I have 100 fasta files in one dir:
A_n.fasta
A_t.fasta
B_n.fasta
B_t.fasta
C_n.fasta
C_t.fasta
...
Fasta files contain different numbers of sequences and I need to put them together for each pair:
input A_n.fasta, A_t.fasta output A_nt.fasta ....
I am doing it for each pair like this:
cat A_n.fasta A_t.fasta > A_nt.fasta
but I don't want to do it manually for each id pair.
so I tried something like this:
for f in *_n.fasta ; do cat $f *_t.fasta > $f*_prot_all.fasta; done
but it's not working
for loop is new for me so probably the solution is easy, but I can not solve it.
Also, I will need it for pal2nal where I will need to put 2 files (protein multiple alignments and DNA sequences) and it will be the same work, 2 files with the same part of the name and need to output one file for each pair.
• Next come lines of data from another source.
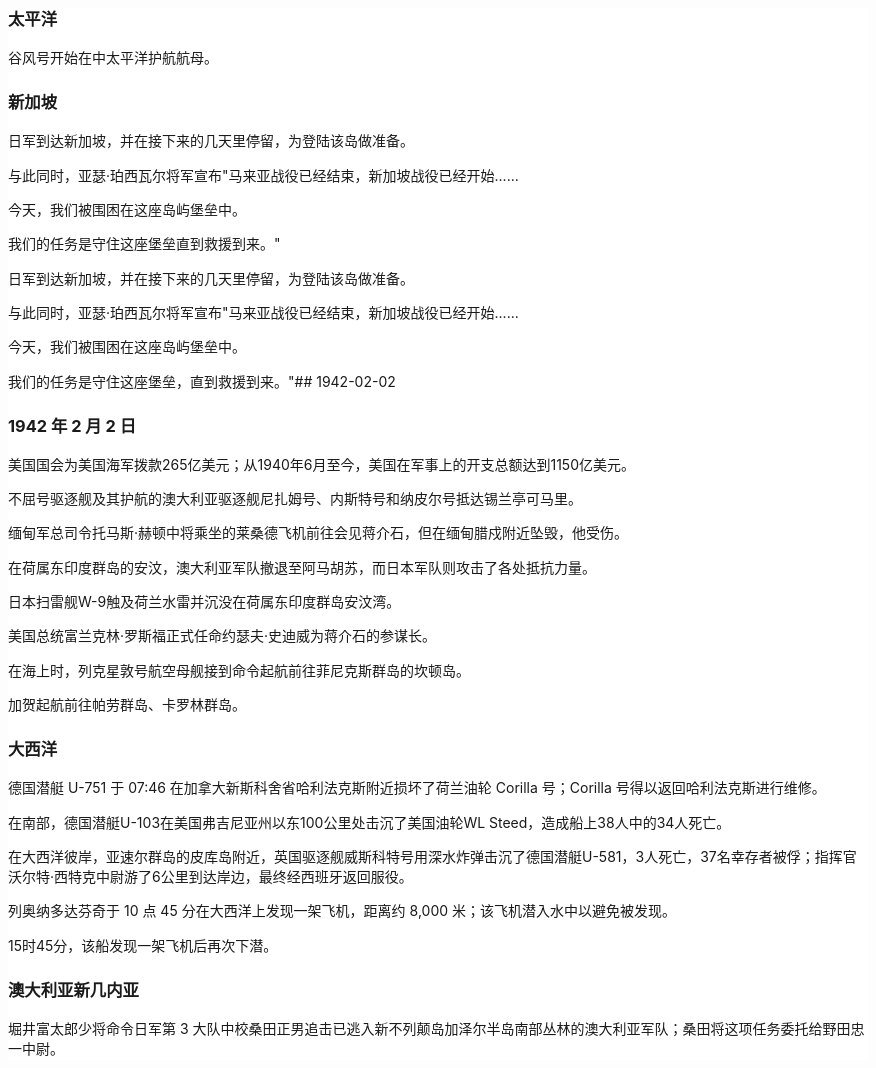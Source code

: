 ### 太平洋

谷风号开始在中太平洋护航航母。

### 新加坡

日军到达新加坡，并在接下来的几天里停留，为登陆该岛做准备。

与此同时，亚瑟·珀西瓦尔将军宣布"马来亚战役已经结束，新加坡战役已经开始......

今天，我们被围困在这座岛屿堡垒中。

我们的任务是守住这座堡垒直到救援到来。"

日军到达新加坡，并在接下来的几天里停留，为登陆该岛做准备。

与此同时，亚瑟·珀西瓦尔将军宣布"马来亚战役已经结束，新加坡战役已经开始......

今天，我们被围困在这座岛屿堡垒中。

我们的任务是守住这座堡垒，直到救援到来。"## 1942-02-02

### 1942 年 2 月 2 日

美国国会为美国海军拨款265亿美元；从1940年6月至今，美国在军事上的开支总额达到1150亿美元。

不屈号驱逐舰及其护航的澳大利亚驱逐舰尼扎姆号、内斯特号和纳皮尔号抵达锡兰亭可马里。

缅甸军总司令托马斯·赫顿中将乘坐的莱桑德飞机前往会见蒋介石，但在缅甸腊戍附近坠毁，他受伤。

在荷属东印度群岛的安汶，澳大利亚军队撤退至阿马胡苏，而日本军队则攻击了各处抵抗力量。

日本扫雷舰W-9触及荷兰水雷并沉没在荷属东印度群岛安汶湾。

美国总统富兰克林·罗斯福正式任命约瑟夫·史迪威为蒋介石的参谋长。

在海上时，列克星敦号航空母舰接到命令起航前往菲尼克斯群岛的坎顿岛。

加贺起航前往帕劳群岛、卡罗林群岛。

### 大西洋

德国潜艇 U-751 于 07:46 在加拿大新斯科舍省哈利法克斯附近损坏了荷兰油轮
Corilla 号；Corilla 号得以返回哈利法克斯进行维修。

在南部，德国潜艇U-103在美国弗吉尼亚州以东100公里处击沉了美国油轮WL
Steed，造成船上38人中的34人死亡。

在大西洋彼岸，亚速尔群岛的皮库岛附近，英国驱逐舰威斯科特号用深水炸弹击沉了德国潜艇U-581，3人死亡，37名幸存者被俘；指挥官沃尔特·西特克中尉游了6公里到达岸边，最终经西班牙返回服役。

列奥纳多达芬奇于 10 点 45 分在大西洋上发现一架飞机，距离约 8,000
米；该飞机潜入水中以避免被发现。

15时45分，该船发现一架飞机后再次下潜。

### 澳大利亚新几内亚

堀井富太郎少将命令日军第 3
大队中校桑田正男追击已逃入新不列颠岛加泽尔半岛南部丛林的澳大利亚军队；桑田将这项任务委托给野田忠一中尉。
CodePudding user response:
Would you please try:
#!/bin/bash
for f in *_n.fasta; do
t=${f/_n./_t.}
out=${f/_n./_prot_all.}
cat "$f" "$t" > "$out"
done
where t=${f/_n./_t.}
replaces the substring _n.
with _t.
in the variable f
assigning a new variable t
to it. As for the pal2nal
command, you can make use of the similar replacements of the filenames.